SUPPLIED DATA:
────

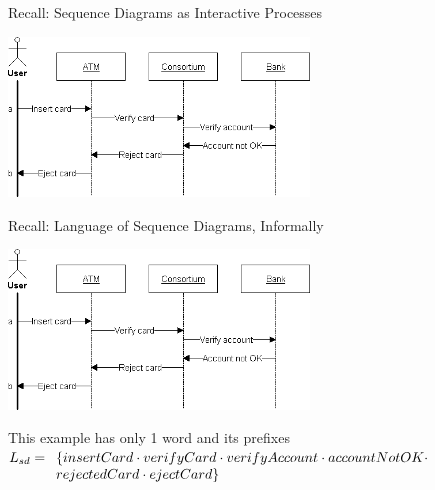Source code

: \documentclass[aspectratio=169]{beamer}
\begin{document}
\begin{slide}{Recall: Sequence Diagrams as Interactive Processes}
  \centering

  \includegraphics[width=0.6\textwidth]{images/sd-simple-atm.png}

\end{slide}

\begin{slide}{Recall: Language of Sequence Diagrams, Informally}
  \centering

  \includegraphics[width=0.6\textwidth]{images/sd-simple-atm.png}

  \begin{exampleblock}{This example has only 1 word and its prefixes}
   $L_{sd} = \begin{array}[t]{l}
      \{insertCard \cdot verifyCard \cdot verifyAccount \cdot accountNotOK \cdot \\ rejectedCard \cdot ejectCard\}
      \end{array}$
  \end{exampleblock}
\end{slide}
\end{document}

────

TASK STATEMENT: From the first line to the last, retype the data exactly, without images.

EXERCISE OUTPUT:
Source code

: \documentclass[aspectratio=169]{beamer}
\begin{document}
\begin{slide}{Recall: Sequence Diagrams as Interactive Processes}
  \centering

  \includegraphics[width=0.6\textwidth]{images/sd-simple-atm.png}

\end{slide}

\begin{slide}{Recall: Language of Sequence Diagrams, Informally}
  \centering

  \includegraphics[width=0.6\textwidth]{images/sd-simple-atm.png}

  \begin{exampleblock}{This example has only 1 word and its prefixes}
   $L_{sd} = \begin{array}[t]{l}
      \{insertCard \cdot verifyCard \cdot verifyAccount \cdot accountNotOK \cdot \\ rejectedCard \cdot ejectCard\}
      \end{array}$
  \end{exampleblock}
\end{slide}
\end{document}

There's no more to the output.